Ultragenyx Pharmaceutical Inc. (NASDAQ: RARE) announced that CEO Emil D. Kakkis will present at three upcoming investor conferences. The events include the Citi’s 15th Annual BioPharma Virtual Conference on September 9, 2020, the Morgan Stanley Virtual 18th Annual Global Healthcare Conference on September 15, 2020, and the BofA Securities Virtual Global Healthcare Conference on September 16, 2020. Live and archived webcasts of these presentations will be available on the company’s website for 90 days.
Ultragenyx Pharmaceutical Inc. (NASDAQ: RARE) has appointed Mardi C. Dier as Executive Vice President and Chief Financial Officer, effective November 2, 2020. Dier will oversee corporate finance, strategy, investor relations, corporate communications, and information technology. She joins from Portola Pharmaceuticals, where she served as CFO, enhancing her experience in financial leadership. Ultragenyx aims to grow its commercial opportunities and pipeline for rare diseases, while thanking outgoing CFO Shalini Sharp for her contributions.

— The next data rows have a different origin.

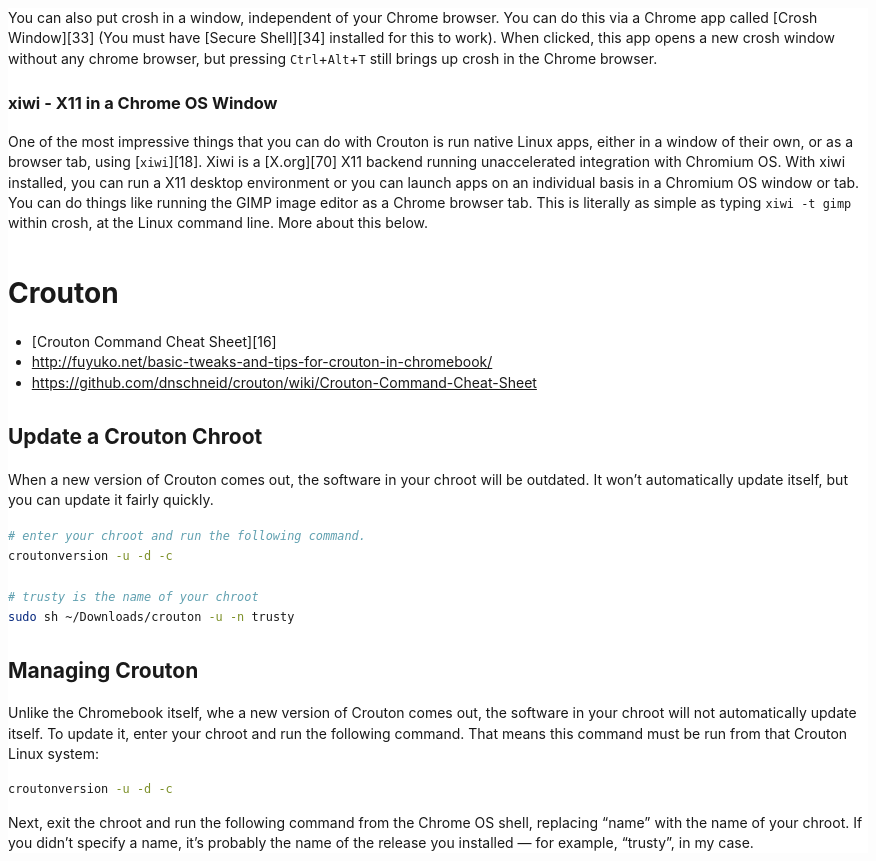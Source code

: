 You can also put crosh in a window, independent of your Chrome browser.
You can do this via a Chrome app called [Crosh Window][33]
(You must have [Secure Shell][34] installed for this to work).
When clicked, this app opens a new crosh window without any chrome browser,
but pressing `Ctrl`+`Alt`+`T` still brings up crosh in the Chrome browser.

### xiwi - X11 in a Chrome OS Window
One of the most impressive things that you can do with Crouton is run native Linux apps,
either in a window of their own, or as a browser tab, using [`xiwi`][18].
Xiwi is a [X.org][70] X11 backend running unaccelerated integration with Chromium OS.
With xiwi installed,
you can run a X11 desktop environment or
you can launch apps on an individual basis in a Chromium OS window or tab.
You can do things like running the GIMP image editor as a Chrome browser tab.
This is literally as simple as typing `xiwi -t gimp` within crosh, at the Linux command line.
More about this below.

# Crouton
* [Crouton Command Cheat Sheet][16]
* http://fuyuko.net/basic-tweaks-and-tips-for-crouton-in-chromebook/
* https://github.com/dnschneid/crouton/wiki/Crouton-Command-Cheat-Sheet

## Update a Crouton Chroot
When a new version of Crouton comes out,
the software in your chroot will be outdated.
It won’t automatically update itself, but you can update it fairly quickly.

```bash
# enter your chroot and run the following command.
croutonversion -u -d -c

# trusty is the name of your chroot
sudo sh ~/Downloads/crouton -u -n trusty
```

## Managing Crouton
Unlike the Chromebook itself,
whe a new version of Crouton comes out,
the software in your chroot will not automatically update itself.
To update it, enter your chroot and run the following command.
That means this command must be run from that Crouton Linux system:

```bash
croutonversion -u -d -c
```

Next, exit the chroot and run the following command from the Chrome OS shell,
replacing “name” with the name of your chroot.
If you didn’t specify a name,
it’s probably the name of the release you installed — for example, “trusty”, in my case.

Ultragenyx Pharmaceutical (NASDAQ: RARE) announced the appointment of Ernie Meyer as the new Executive Vice President and Chief Human Resources Officer, effective September 1, 2020. In this role, Meyer will oversee Global Human Resources and Facilities operations, reporting directly to CEO Emil D. Kakkis. Meyer brings extensive experience from previous roles at Portola Pharmaceuticals and Celgene, where he contributed to significant organizational growth. His leadership is expected to enhance Ultragenyx's commitment to addressing rare genetic diseases as it enters a new growth phase.
Ultragenyx Pharmaceutical reported $61.7 million in total revenue for Q2 2020, with $32.4 million from Crysvita. The company achieved two FDA approvals: Dojolvi for LC-FAOD and Crysvita for TIO. Net income was $25.3 million ($0.42/share), a significant recovery from a $99.2 million loss in Q2 2019. Operating expenses totaled $124.8 million, influenced by increased costs in commercial and development activities. Ultragenyx maintains its full-year guidance for Crysvita revenue between $125 million and $140 million, despite COVID-19 impacts.

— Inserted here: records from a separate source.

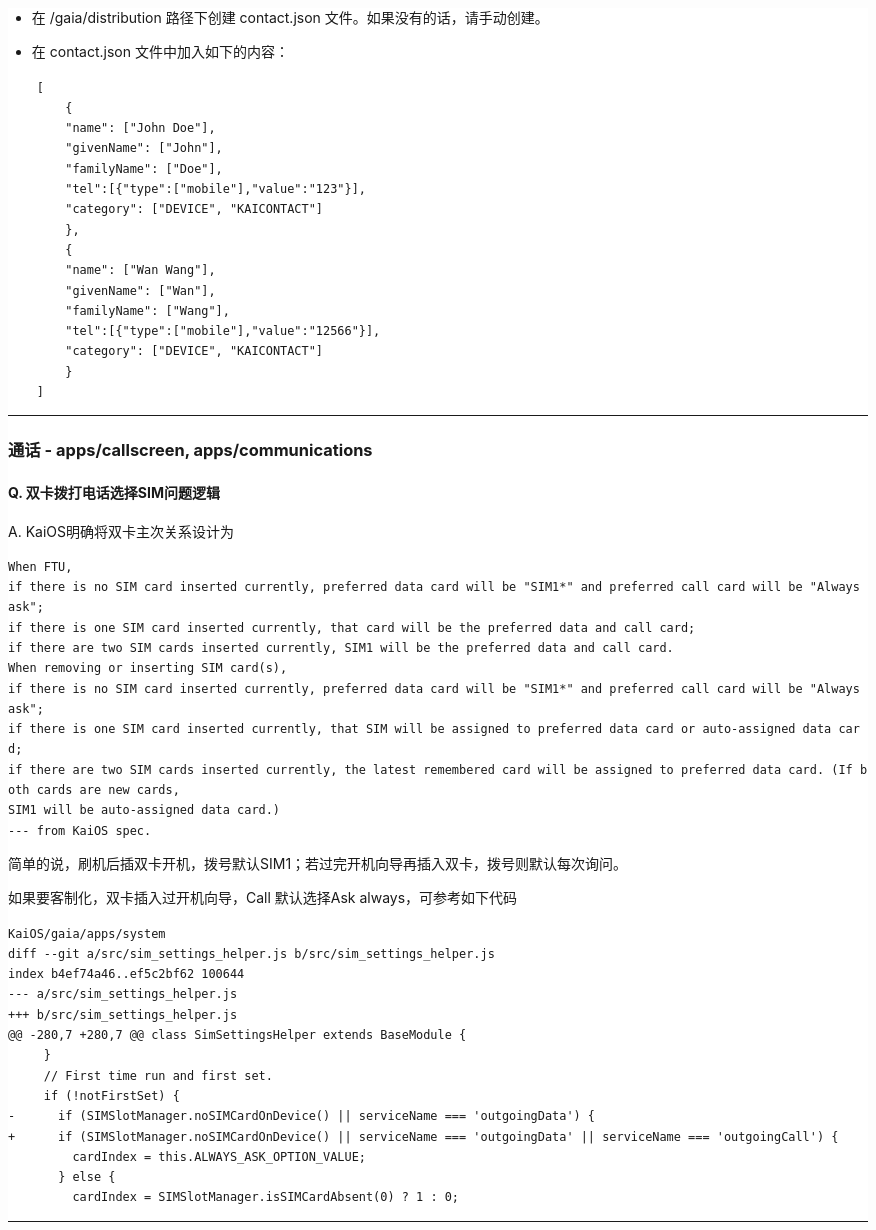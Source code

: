- 在 /gaia/distribution 路径下创建 contact.json 文件。如果没有的话，请手动创建。

- 在 contact.json 文件中加入如下的内容：

```
    [
        {
        "name": ["John Doe"],
        "givenName": ["John"],
        "familyName": ["Doe"],
        "tel":[{"type":["mobile"],"value":"123"}],
        "category": ["DEVICE", "KAICONTACT"]
        },
        {
        "name": ["Wan Wang"],
        "givenName": ["Wan"],
        "familyName": ["Wang"],
        "tel":[{"type":["mobile"],"value":"12566"}],
        "category": ["DEVICE", "KAICONTACT"]
        }
    ]
```

---
### 通话 - apps/callscreen, apps/communications

#### Q. 双卡拨打电话选择SIM问题逻辑 
A. KaiOS明确将双卡主次关系设计为
```
When FTU,
if there is no SIM card inserted currently, preferred data card will be "SIM1*" and preferred call card will be "Always ask";
if there is one SIM card inserted currently, that card will be the preferred data and call card;
if there are two SIM cards inserted currently, SIM1 will be the preferred data and call card.
When removing or inserting SIM card(s),
if there is no SIM card inserted currently, preferred data card will be "SIM1*" and preferred call card will be "Always ask";
if there is one SIM card inserted currently, that SIM will be assigned to preferred data card or auto-assigned data card;
if there are two SIM cards inserted currently, the latest remembered card will be assigned to preferred data card. (If both cards are new cards,
SIM1 will be auto-assigned data card.)
--- from KaiOS spec.
```
简单的说，刷机后插双卡开机，拨号默认SIM1；若过完开机向导再插入双卡，拨号则默认每次询问。

如果要客制化，双卡插入过开机向导，Call 默认选择Ask always，可参考如下代码
```
KaiOS/gaia/apps/system
diff --git a/src/sim_settings_helper.js b/src/sim_settings_helper.js
index b4ef74a46..ef5c2bf62 100644
--- a/src/sim_settings_helper.js
+++ b/src/sim_settings_helper.js
@@ -280,7 +280,7 @@ class SimSettingsHelper extends BaseModule {
     }
     // First time run and first set.
     if (!notFirstSet) {
-      if (SIMSlotManager.noSIMCardOnDevice() || serviceName === 'outgoingData') {
+      if (SIMSlotManager.noSIMCardOnDevice() || serviceName === 'outgoingData' || serviceName === 'outgoingCall') {
         cardIndex = this.ALWAYS_ASK_OPTION_VALUE;
       } else {
         cardIndex = SIMSlotManager.isSIMCardAbsent(0) ? 1 : 0;
```

---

Ultragenyx Pharmaceutical Inc. (NASDAQ: RARE) announced a conference call set for July 30, 2020, at 5pm ET to discuss its second-quarter 2020 financial results and provide corporate updates. The call will be accessible via phone and through a live webcast on the company’s website. Ultragenyx is dedicated to developing treatments for rare genetic diseases, featuring a diverse portfolio of approved therapies and product candidates aimed at high unmet medical needs. The management team emphasizes efficient drug development to deliver therapies urgently.